Il benessere delle famiglie nel resto del mondo
Dall’altro lato della Manica le cose appaiono relativamente stazionarie. Nel Regno Unito, infatti, la crescita dei redditi pro capite è rallentata di poco (da +0,4% a +0,3%). Allo stesso tempo il Pil pro capite britannico è cresciuto di un +0,2% nel secondo trimestre del 2018. Un dato comunque positivo se paragonato al -0,1% del primo trimestre dell’anno in corso.

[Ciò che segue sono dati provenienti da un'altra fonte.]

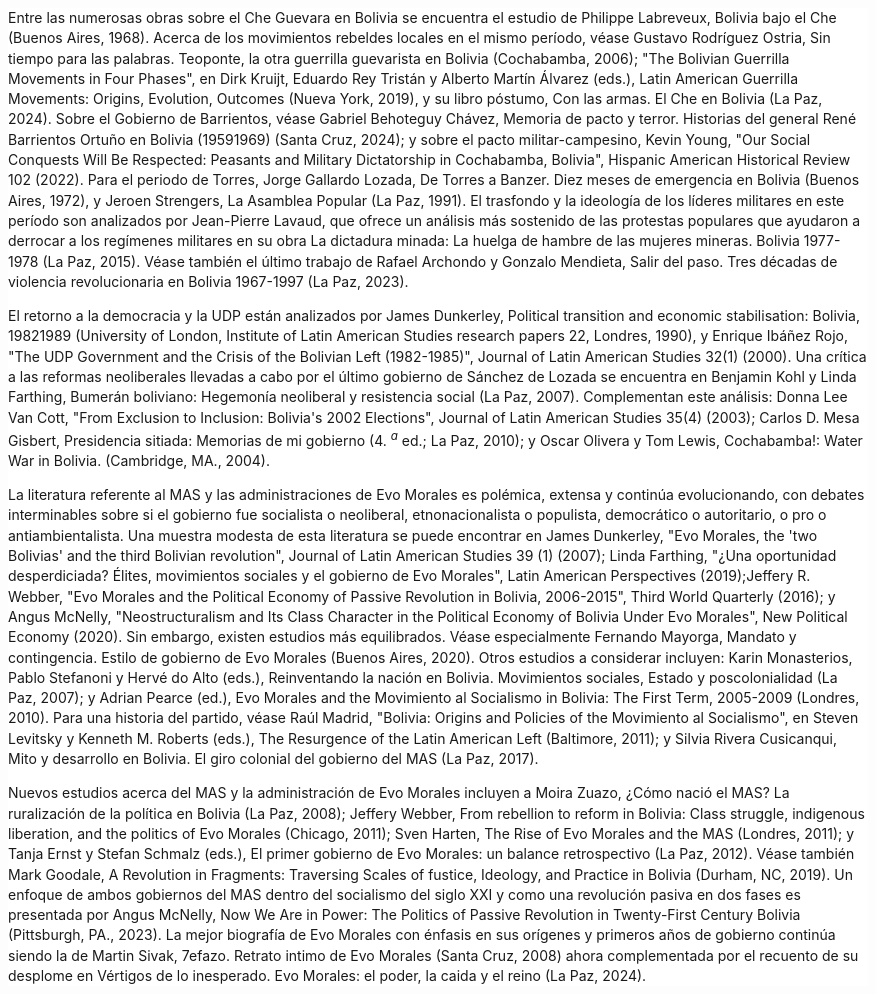 Entre las numerosas obras sobre el Che Guevara en Bolivia se encuentra el estudio de Philippe Labreveux, Bolivia bajo el Che (Buenos Aires, 1968). Acerca de los movimientos rebeldes locales en el mismo período, véase Gustavo Rodríguez Ostria, Sin tiempo para las palabras. Teoponte, la otra guerrilla guevarista en Bolivia (Cochabamba, 2006); "The Bolivian Guerrilla Movements in Four Phases", en Dirk Kruijt, Eduardo Rey Tristán y Alberto Martín Álvarez (eds.), Latin American Guerrilla Movements: Origins, Evolution, Outcomes (Nueva York, 2019), y su libro póstumo, Con las armas. El Che en Bolivia (La Paz, 2024). Sobre el Gobierno de Barrientos, véase Gabriel Behoteguy Chávez, Memoria de pacto y terror. Historias del general René Barrientos Ortuño en Bolivia (19591969) (Santa Cruz, 2024); y sobre el pacto militar-campesino, Kevin Young, "Our Social Conquests Will Be Respected: Peasants and Military Dictatorship in Cochabamba, Bolivia", Hispanic American Historical Review 102 (2022). Para el periodo de Torres, Jorge Gallardo Lozada, De Torres a Banzer. Diez meses de emergencia en Bolivia (Buenos Aires, 1972), y Jeroen Strengers, La Asamblea Popular (La Paz, 1991). El trasfondo y la ideología de los líderes militares en este período son analizados por Jean-Pierre Lavaud, que ofrece un análisis más sostenido de las protestas populares que ayudaron a derrocar a los regímenes militares en su obra La dictadura minada: La huelga de hambre de las mujeres mineras. Bolivia 1977-1978 (La Paz, 2015). Véase también el último trabajo de Rafael Archondo y Gonzalo Mendieta, Salir del paso. Tres décadas de violencia revolucionaria en Bolivia 1967-1997 (La Paz, 2023).

El retorno a la democracia y la UDP están analizados por James Dunkerley, Political transition and economic stabilisation: Bolivia, 19821989 (University of London, Institute of Latin American Studies research papers 22, Londres, 1990), y Enrique Ibáñez Rojo, "The UDP Government and the Crisis of the Bolivian Left (1982-1985)", Journal of Latin American Studies 32(1) (2000). Una crítica a las reformas neoliberales llevadas a cabo por el último gobierno de Sánchez de Lozada se encuentra en Benjamin Kohl y Linda Farthing, Bumerán boliviano: Hegemonía neoliberal y resistencia social (La Paz, 2007). Complementan este análisis: Donna Lee Van Cott, "From Exclusion to Inclusion: Bolivia's 2002 Elections", Journal of Latin American Studies 35(4) (2003); Carlos D. Mesa Gisbert, Presidencia sitiada: Memorias de mi gobierno (4. ${ }^{a}$ ed.; La Paz, 2010); y Oscar Olivera y Tom Lewis, Cochabamba!: Water War in Bolivia. (Cambridge, MA., 2004).

La literatura referente al MAS y las administraciones de Evo Morales es polémica, extensa y continúa evolucionando, con debates interminables sobre si el gobierno fue socialista o neoliberal, etnonacionalista o populista, democrático o autoritario, o pro o antiambientalista. Una muestra modesta de esta literatura se puede encontrar en James Dunkerley, "Evo Morales, the 'two Bolivias' and the third Bolivian revolution", Journal of Latin American Studies 39 (1) (2007); Linda Farthing, "¿Una oportunidad desperdiciada? Élites, movimientos sociales y el gobierno de Evo Morales", Latin American Perspectives (2019);Jeffery R. Webber, "Evo Morales and the Political Economy of Passive Revolution in Bolivia, 2006-2015", Third World Quarterly (2016); y Angus McNelly, "Neostructuralism and Its Class Character in the Political Economy of Bolivia Under Evo Morales", New Political Economy (2020). Sin embargo, existen estudios más equilibrados. Véase especialmente Fernando Mayorga, Mandato y contingencia. Estilo de gobierno de Evo Morales (Buenos Aires, 2020). Otros estudios a considerar incluyen: Karin Monasterios, Pablo Stefanoni y Hervé do Alto (eds.), Reinventando la nación en Bolivia. Movimientos sociales, Estado y poscolonialidad (La Paz, 2007); y Adrian Pearce (ed.), Evo Morales and the Movimiento al Socialismo in Bolivia: The First Term, 2005-2009 (Londres, 2010). Para una historia del partido, véase Raúl Madrid, "Bolivia: Origins and Policies of the Movimiento al Socialismo", en Steven Levitsky y Kenneth M. Roberts (eds.), The Resurgence of the Latin American Left (Baltimore, 2011); y Silvia Rivera Cusicanqui, Mito y desarrollo en Bolivia. El giro colonial del gobierno del MAS (La Paz, 2017).

Nuevos estudios acerca del MAS y la administración de Evo Morales incluyen a Moira Zuazo, ¿Cómo nació el MAS? La ruralización de la política en Bolivia (La Paz, 2008); Jeffery Webber, From rebellion to reform in Bolivia: Class struggle, indigenous liberation, and the politics of Evo Morales (Chicago, 2011); Sven Harten, The Rise of Evo Morales and the MAS (Londres, 2011); y Tanja Ernst y Stefan Schmalz (eds.), El primer gobierno de Evo Morales: un balance retrospectivo (La Paz, 2012). Véase también Mark Goodale, A Revolution in Fragments: Traversing Scales of fustice, Ideology, and Practice in Bolivia (Durham, NC, 2019). Un enfoque de ambos gobiernos del MAS dentro del socialismo del siglo XXI y como una revolución pasiva en dos fases es presentada por Angus McNelly, Now We Are in Power: The Politics of Passive Revolution in Twenty-First Century Bolivia (Pittsburgh, PA., 2023). La mejor biografía de Evo Morales con énfasis en sus orígenes y primeros años de gobierno continúa siendo la de Martin Sivak, 7efazo. Retrato intimo de Evo Morales (Santa Cruz, 2008) ahora complementada por el recuento de su desplome en Vértigos de lo inesperado. Evo Morales: el poder, la caida y el reino (La Paz, 2024).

Andando oltreoceano, Usa e Canada registrano dinamiche non del tutto sovrapponibili. In entrambe le economie si è consolidata la crescita del Pil pro capite. Negli Stati Uniti, però, l’andamento del Pil del secondo trimestre, arrivato al +0,9% dal +0,4% del trimestre precedente, ha sorpassato in modo significativo la crescita pro capite del reddito (che all’incontrario è sceso dal +0.9% al +0,4%). In Canada, invece, anche se in forma ridotta, si è rafforzata anche la crescita del reddito pro capite (+0,2% nel secondo trimestre, +0,1% in quello precedente), mentre la corsa del Pil si è rafforzata portandosi al +0,4% (dal +0,1% del primo trimestre del 2018).
 
L’Ocse fotografa il rapporto tra Pil e redditi negli ultimi 27 mesi
Il rapporto su crescita e benessere pubblicato all’inizio del mese di novembre si sofferma anche sulla relazione tra i due trend di crescita nell’ultimo periodo. A questo proposito, l’analisi dell’Organizzazione per la Cooperazione e lo Sviluppo Economico delinea un quadro abbastanza netto. Negli ultimi nove trimestri, infatti, negli Stati aderenti all'Ocse la crescita del Pil pro capite ha superato la crescita dei redditi pro capite di 0,7 pp (punti percentuali). Guardando alle sette maggiori economie globali (quelle che formano il G7), il divario è stato maggiore nel Regno Unito (1,7 pp), seguito da Francia (1,2 pp), Italia (0,5 pp) , Germania (0,3 pp) e Stati Uniti (0,2 pp). In controtendenza il Canada, dove la crescita del reddito pro capite ha superato di gran lunga il trend del Pil pro capite (2,8 pp). La crescita cumulativa dei redditi canadesi in questi 9 trimestri, infatti, ha raggiunto quota +5,3%, mentre la crescita del Pil si è fermata a +2,5%.